[INPUT FOR THIS TASK — start]
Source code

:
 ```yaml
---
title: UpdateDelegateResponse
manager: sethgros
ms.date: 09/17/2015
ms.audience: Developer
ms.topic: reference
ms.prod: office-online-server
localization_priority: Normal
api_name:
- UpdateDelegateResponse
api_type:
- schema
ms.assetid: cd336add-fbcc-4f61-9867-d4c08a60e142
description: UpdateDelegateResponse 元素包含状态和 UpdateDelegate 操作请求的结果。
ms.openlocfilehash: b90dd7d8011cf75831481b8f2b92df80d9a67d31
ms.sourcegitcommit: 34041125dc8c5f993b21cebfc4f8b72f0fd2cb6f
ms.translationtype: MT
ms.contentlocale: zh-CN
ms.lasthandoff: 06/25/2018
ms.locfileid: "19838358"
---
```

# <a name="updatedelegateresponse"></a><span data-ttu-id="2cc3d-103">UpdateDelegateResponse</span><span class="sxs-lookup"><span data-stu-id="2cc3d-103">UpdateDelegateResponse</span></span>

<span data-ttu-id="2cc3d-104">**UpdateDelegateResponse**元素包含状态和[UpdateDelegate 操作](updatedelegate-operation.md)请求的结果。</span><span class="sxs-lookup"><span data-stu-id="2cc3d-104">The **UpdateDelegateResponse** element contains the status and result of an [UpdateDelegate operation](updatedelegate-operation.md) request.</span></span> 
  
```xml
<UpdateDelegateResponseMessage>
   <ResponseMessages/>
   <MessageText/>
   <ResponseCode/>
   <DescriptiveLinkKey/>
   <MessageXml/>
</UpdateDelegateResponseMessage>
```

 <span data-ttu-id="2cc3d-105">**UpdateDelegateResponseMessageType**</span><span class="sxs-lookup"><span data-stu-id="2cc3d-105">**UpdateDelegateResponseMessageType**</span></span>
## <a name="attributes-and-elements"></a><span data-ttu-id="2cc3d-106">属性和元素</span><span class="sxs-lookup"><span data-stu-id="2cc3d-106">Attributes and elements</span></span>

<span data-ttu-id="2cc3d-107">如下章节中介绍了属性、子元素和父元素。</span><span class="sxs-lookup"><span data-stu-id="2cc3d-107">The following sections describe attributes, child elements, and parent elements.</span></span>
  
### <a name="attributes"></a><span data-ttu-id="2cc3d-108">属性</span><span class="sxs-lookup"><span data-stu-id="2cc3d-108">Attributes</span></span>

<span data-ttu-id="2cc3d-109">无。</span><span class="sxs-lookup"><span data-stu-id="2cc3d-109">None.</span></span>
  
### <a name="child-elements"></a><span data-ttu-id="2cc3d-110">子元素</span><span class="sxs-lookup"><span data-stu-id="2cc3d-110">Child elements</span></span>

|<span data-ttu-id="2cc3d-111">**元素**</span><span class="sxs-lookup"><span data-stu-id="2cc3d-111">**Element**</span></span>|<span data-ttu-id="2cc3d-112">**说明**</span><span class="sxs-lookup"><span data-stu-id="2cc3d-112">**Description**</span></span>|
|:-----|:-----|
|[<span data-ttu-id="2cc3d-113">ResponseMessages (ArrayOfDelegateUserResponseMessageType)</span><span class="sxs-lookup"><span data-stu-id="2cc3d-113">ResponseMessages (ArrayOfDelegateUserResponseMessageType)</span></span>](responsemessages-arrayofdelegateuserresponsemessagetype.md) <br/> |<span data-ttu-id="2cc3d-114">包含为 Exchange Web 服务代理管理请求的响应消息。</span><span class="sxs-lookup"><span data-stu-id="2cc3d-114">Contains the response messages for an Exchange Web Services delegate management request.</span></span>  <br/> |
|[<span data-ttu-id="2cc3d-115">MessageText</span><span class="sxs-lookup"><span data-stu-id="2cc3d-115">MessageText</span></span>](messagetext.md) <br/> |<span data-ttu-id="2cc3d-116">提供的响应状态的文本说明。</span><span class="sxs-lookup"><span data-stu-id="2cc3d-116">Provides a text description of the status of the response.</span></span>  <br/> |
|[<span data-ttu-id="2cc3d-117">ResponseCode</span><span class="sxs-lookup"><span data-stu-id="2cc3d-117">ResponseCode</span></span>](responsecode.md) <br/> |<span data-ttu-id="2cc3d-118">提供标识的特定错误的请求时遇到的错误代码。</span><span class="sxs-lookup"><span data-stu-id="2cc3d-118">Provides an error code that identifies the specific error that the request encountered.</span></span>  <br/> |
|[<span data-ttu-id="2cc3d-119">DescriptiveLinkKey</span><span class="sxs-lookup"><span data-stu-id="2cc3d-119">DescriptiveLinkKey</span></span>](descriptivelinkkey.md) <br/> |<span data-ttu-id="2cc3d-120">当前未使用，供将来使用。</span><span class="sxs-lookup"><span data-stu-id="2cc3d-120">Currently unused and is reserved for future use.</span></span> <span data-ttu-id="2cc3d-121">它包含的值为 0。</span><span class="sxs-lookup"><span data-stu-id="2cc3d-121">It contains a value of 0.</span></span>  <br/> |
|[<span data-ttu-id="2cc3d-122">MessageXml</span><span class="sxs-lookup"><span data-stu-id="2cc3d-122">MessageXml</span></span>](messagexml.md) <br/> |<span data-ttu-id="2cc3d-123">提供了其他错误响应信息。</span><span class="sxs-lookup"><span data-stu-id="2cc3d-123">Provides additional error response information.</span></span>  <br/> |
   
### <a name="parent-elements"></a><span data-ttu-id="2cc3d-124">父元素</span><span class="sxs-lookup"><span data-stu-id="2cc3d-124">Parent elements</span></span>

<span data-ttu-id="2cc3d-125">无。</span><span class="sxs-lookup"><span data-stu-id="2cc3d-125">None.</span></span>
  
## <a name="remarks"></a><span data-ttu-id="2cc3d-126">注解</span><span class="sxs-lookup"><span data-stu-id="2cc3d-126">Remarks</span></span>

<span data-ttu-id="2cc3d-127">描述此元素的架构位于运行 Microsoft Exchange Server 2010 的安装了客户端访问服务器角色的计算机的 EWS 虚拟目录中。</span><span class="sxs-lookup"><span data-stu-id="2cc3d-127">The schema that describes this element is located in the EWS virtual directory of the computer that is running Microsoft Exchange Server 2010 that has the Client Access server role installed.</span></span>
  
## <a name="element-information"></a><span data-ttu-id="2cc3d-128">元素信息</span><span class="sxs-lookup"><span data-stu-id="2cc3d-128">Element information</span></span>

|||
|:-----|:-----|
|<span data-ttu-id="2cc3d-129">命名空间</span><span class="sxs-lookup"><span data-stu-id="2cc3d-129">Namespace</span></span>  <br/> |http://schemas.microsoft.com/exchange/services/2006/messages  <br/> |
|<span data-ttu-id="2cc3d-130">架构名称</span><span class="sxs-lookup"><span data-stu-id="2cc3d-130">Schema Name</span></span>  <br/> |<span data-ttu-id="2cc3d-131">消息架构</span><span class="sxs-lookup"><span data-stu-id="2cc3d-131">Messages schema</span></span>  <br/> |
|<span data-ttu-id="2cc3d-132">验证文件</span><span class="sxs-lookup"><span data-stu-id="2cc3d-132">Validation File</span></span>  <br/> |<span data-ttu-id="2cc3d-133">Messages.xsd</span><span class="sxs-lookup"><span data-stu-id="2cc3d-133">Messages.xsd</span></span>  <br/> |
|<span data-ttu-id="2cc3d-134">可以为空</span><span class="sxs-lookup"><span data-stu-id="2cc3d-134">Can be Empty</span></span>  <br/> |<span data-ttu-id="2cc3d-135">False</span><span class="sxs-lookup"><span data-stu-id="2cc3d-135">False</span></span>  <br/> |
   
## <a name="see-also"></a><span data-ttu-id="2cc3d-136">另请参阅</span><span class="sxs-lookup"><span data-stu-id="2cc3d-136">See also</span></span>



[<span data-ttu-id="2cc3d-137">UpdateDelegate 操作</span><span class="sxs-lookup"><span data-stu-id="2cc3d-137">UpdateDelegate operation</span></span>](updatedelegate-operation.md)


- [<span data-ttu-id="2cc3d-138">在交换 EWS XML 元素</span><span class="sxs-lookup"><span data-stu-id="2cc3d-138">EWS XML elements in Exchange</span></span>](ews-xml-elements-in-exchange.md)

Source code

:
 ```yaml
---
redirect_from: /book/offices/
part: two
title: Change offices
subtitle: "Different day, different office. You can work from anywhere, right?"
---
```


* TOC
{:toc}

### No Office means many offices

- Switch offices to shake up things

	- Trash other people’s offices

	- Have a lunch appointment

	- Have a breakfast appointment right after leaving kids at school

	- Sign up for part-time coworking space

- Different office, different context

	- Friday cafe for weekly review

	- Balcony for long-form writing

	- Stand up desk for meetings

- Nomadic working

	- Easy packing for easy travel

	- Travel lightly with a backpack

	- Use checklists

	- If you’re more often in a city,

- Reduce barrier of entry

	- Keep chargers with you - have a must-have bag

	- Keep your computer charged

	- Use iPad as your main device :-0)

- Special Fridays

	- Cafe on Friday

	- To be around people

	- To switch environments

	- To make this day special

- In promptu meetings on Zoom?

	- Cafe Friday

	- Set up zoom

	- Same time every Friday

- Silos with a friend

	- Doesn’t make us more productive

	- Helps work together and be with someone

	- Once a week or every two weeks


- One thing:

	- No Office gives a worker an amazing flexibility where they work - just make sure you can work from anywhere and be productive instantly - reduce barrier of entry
[INPUT FOR THIS TASK — finish]
Scan the material above for the word "MessageText", and copy every line in which it is found.

   <MessageText/>
|[<span data-ttu-id="2cc3d-115">MessageText</span><span class="sxs-lookup"><span data-stu-id="2cc3d-115">MessageText</span></span>](messagetext.md) <br/> |<span data-ttu-id="2cc3d-116">提供的响应状态的文本说明。</span><span class="sxs-lookup"><span data-stu-id="2cc3d-116">Provides a text description of the status of the response.</span></span>  <br/> |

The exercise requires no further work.